- _Work item_
Below are records with pictures. Transcribe exactly, and only, the lines from the line with "De manière plus" to the line with "For example, casual", both ends included, but not the pictures.

/---

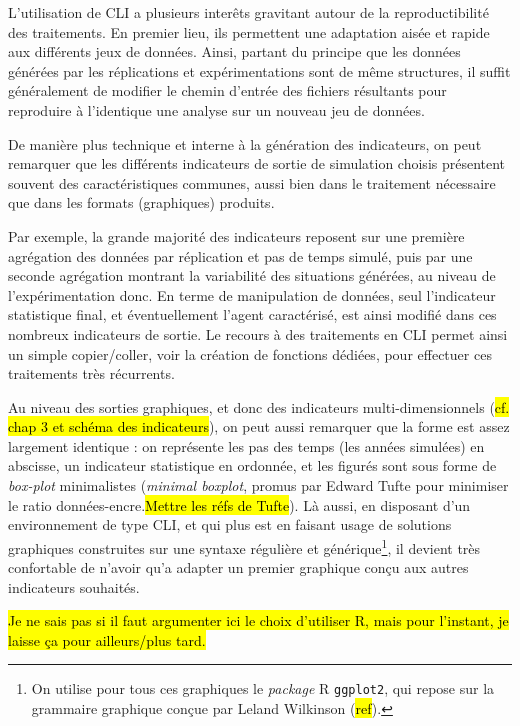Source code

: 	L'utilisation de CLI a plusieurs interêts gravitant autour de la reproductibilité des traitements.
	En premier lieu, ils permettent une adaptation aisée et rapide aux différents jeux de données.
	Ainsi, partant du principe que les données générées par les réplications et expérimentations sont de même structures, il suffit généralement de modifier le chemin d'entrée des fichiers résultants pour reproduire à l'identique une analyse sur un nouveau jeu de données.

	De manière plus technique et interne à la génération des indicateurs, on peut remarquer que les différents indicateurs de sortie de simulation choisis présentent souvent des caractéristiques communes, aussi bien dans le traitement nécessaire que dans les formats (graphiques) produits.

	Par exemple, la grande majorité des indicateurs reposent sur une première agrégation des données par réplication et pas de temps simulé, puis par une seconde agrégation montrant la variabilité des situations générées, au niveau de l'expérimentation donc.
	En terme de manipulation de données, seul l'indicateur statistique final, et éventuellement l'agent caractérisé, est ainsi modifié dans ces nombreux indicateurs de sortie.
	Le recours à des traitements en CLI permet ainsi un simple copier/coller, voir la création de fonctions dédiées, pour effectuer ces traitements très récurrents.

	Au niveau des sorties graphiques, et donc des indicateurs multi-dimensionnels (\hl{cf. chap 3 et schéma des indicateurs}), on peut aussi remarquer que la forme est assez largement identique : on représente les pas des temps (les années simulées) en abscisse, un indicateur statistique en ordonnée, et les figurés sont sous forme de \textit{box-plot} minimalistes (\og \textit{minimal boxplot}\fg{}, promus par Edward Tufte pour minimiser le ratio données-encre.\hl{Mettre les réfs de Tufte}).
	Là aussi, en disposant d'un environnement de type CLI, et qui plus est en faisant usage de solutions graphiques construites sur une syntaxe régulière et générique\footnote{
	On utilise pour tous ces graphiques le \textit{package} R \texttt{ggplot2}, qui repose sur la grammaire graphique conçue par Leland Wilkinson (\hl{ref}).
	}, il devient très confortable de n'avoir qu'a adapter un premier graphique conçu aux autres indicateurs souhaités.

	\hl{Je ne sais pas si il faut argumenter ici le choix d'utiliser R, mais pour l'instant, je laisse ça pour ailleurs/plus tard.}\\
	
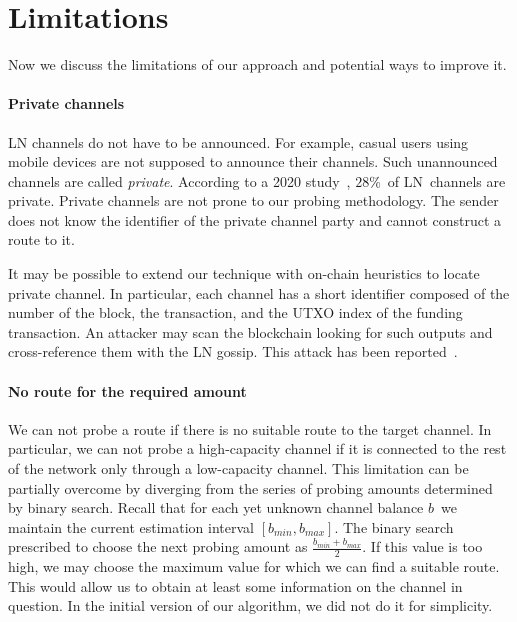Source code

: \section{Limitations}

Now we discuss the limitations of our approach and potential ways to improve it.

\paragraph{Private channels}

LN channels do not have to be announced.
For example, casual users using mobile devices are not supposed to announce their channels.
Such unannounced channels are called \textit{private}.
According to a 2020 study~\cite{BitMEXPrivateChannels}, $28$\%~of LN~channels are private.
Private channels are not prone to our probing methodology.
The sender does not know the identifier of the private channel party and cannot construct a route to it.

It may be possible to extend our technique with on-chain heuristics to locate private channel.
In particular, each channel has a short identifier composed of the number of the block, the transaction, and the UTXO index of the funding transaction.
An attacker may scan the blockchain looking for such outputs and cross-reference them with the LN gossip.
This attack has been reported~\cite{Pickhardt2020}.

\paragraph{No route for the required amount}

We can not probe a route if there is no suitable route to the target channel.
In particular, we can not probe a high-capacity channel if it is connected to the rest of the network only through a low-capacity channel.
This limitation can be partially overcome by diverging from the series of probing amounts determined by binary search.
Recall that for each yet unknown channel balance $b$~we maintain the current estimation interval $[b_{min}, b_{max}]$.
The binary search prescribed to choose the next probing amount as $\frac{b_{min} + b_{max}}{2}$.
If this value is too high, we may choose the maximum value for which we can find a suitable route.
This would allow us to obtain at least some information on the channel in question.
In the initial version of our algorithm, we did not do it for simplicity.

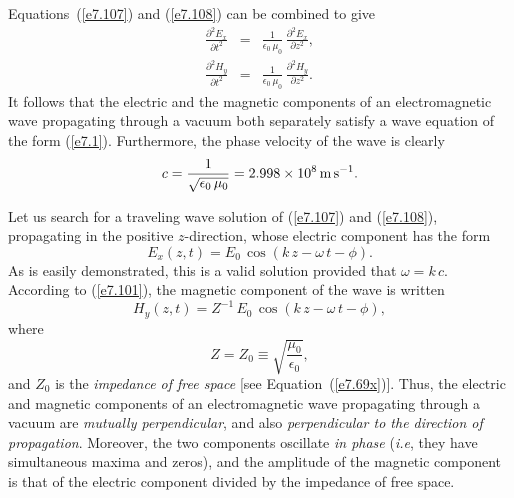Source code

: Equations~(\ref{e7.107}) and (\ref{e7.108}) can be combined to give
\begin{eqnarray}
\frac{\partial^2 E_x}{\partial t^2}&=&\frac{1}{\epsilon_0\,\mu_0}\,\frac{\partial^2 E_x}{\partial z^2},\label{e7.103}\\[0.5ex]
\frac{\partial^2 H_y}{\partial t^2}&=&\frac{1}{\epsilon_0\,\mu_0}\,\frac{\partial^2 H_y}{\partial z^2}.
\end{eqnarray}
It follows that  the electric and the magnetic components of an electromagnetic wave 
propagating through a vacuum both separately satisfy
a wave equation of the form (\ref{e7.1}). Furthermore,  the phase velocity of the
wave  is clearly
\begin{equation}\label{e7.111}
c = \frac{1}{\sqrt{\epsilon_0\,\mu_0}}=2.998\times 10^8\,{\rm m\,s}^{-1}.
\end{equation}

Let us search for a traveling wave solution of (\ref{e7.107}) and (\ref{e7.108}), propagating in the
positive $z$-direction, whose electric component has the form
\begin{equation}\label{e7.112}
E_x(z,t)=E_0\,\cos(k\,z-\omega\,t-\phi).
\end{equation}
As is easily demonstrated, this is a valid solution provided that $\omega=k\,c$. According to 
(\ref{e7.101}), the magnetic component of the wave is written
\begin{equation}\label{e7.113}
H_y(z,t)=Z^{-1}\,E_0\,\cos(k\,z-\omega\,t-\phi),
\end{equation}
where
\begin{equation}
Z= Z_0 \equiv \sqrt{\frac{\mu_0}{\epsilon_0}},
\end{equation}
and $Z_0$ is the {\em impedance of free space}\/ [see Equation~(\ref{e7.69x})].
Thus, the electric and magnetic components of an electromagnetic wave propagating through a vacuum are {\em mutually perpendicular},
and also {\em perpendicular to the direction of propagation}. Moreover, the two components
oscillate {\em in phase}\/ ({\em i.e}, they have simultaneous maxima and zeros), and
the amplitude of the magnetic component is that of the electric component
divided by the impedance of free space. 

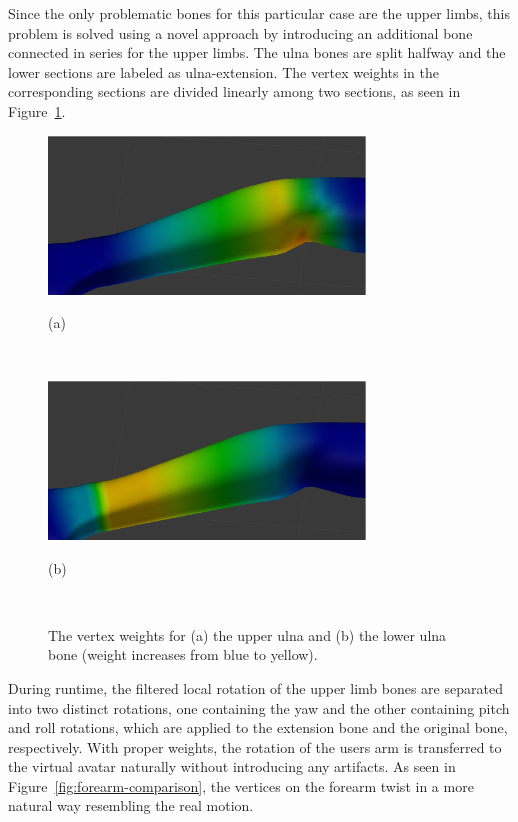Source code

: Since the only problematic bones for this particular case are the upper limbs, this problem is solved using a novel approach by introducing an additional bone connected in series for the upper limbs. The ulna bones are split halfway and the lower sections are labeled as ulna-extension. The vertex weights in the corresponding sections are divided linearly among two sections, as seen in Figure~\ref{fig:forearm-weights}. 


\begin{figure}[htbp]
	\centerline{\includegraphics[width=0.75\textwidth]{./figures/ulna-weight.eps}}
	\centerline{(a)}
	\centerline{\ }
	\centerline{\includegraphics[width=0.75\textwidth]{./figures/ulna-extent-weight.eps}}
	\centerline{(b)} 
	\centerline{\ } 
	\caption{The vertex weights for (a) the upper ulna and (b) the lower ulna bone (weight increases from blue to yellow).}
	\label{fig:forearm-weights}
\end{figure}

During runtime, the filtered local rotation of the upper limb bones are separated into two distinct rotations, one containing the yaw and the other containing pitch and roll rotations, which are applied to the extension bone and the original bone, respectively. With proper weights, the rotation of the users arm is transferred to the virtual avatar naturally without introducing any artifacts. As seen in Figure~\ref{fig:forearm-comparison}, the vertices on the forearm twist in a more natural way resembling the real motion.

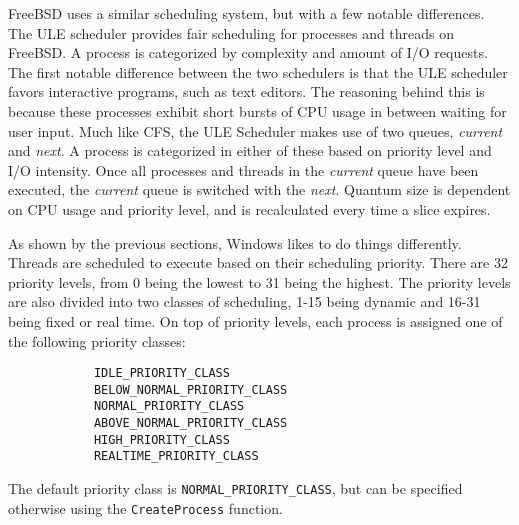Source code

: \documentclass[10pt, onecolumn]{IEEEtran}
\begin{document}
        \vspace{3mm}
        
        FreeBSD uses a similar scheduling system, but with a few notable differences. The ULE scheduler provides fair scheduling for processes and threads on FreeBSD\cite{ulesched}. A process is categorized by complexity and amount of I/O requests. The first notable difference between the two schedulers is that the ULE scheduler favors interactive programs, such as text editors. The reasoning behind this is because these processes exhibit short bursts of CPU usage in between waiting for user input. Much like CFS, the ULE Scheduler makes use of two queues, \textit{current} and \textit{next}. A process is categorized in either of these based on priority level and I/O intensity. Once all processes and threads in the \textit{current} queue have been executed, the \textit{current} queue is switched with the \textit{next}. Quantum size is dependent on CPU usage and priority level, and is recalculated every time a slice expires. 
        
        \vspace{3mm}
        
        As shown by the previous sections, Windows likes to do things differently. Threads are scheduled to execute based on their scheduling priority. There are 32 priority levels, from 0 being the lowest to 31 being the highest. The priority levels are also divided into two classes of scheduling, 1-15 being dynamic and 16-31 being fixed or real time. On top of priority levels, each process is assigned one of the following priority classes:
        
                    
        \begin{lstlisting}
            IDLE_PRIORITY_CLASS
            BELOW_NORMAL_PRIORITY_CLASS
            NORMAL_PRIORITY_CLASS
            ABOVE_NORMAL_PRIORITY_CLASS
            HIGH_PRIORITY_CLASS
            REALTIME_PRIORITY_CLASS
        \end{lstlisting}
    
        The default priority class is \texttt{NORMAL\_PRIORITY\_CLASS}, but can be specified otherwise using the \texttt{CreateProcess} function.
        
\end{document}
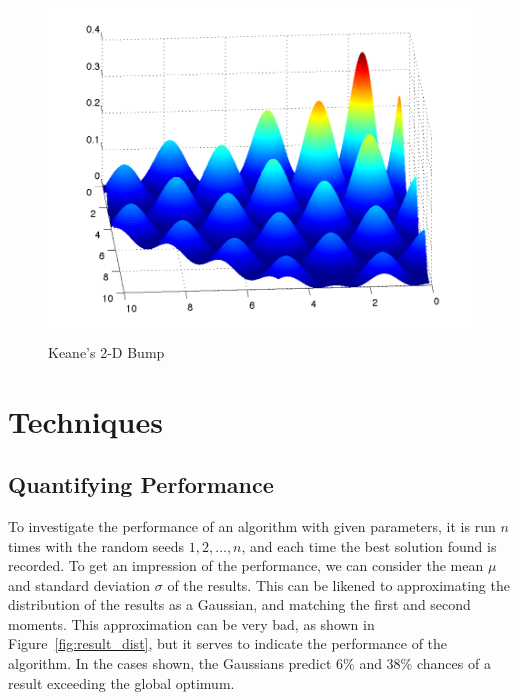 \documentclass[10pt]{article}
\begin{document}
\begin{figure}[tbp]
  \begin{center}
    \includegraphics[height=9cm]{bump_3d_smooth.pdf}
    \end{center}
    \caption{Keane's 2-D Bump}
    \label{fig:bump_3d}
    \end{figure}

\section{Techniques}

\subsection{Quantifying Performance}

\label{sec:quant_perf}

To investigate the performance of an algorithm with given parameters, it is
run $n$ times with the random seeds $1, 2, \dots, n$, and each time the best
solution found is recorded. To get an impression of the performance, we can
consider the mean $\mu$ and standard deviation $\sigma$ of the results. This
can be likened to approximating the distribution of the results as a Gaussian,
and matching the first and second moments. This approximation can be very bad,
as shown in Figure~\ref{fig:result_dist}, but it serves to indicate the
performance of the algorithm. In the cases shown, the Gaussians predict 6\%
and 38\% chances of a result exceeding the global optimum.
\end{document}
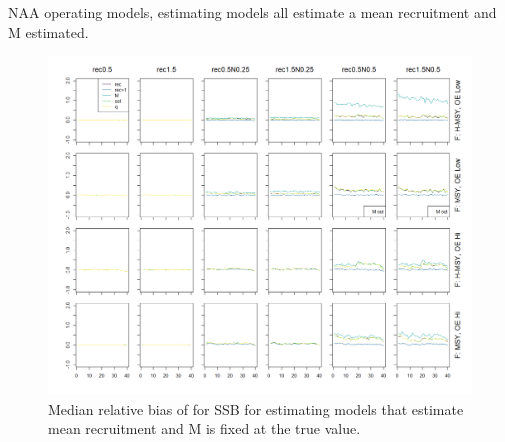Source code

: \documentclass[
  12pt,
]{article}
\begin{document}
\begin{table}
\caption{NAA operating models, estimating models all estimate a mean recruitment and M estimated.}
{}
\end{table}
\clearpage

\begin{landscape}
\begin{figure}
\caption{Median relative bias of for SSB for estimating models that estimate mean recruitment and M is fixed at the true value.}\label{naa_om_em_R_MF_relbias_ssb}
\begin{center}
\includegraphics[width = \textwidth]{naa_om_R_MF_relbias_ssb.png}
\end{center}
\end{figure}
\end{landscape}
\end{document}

\---

- _Task response_
	De manière plus technique et interne à la génération des indicateurs, on peut remarquer que les différents indicateurs de sortie de simulation choisis présentent souvent des caractéristiques communes, aussi bien dans le traitement nécessaire que dans les formats (graphiques) produits.

	Par exemple, la grande majorité des indicateurs reposent sur une première agrégation des données par réplication et pas de temps simulé, puis par une seconde agrégation montrant la variabilité des situations générées, au niveau de l'expérimentation donc.
	En terme de manipulation de données, seul l'indicateur statistique final, et éventuellement l'agent caractérisé, est ainsi modifié dans ces nombreux indicateurs de sortie.
	Le recours à des traitements en CLI permet ainsi un simple copier/coller, voir la création de fonctions dédiées, pour effectuer ces traitements très récurrents.

	Au niveau des sorties graphiques, et donc des indicateurs multi-dimensionnels (\hl{cf. chap 3 et schéma des indicateurs}), on peut aussi remarquer que la forme est assez largement identique : on représente les pas des temps (les années simulées) en abscisse, un indicateur statistique en ordonnée, et les figurés sont sous forme de \textit{box-plot} minimalistes (\og \textit{minimal boxplot}\fg{}, promus par Edward Tufte pour minimiser le ratio données-encre.\hl{Mettre les réfs de Tufte}).
	Là aussi, en disposant d'un environnement de type CLI, et qui plus est en faisant usage de solutions graphiques construites sur une syntaxe régulière et générique\footnote{
	On utilise pour tous ces graphiques le \textit{package} R \texttt{ggplot2}, qui repose sur la grammaire graphique conçue par Leland Wilkinson (\hl{ref}).
	}, il devient très confortable de n'avoir qu'a adapter un premier graphique conçu aux autres indicateurs souhaités.

	\hl{Je ne sais pas si il faut argumenter ici le choix d'utiliser R, mais pour l'instant, je laisse ça pour ailleurs/plus tard.}\\
	
Source code

: \section{Limitations}

Now we discuss the limitations of our approach and potential ways to improve it.

\paragraph{Private channels}

LN channels do not have to be announced.
For example, casual users using mobile devices are not supposed to announce their channels.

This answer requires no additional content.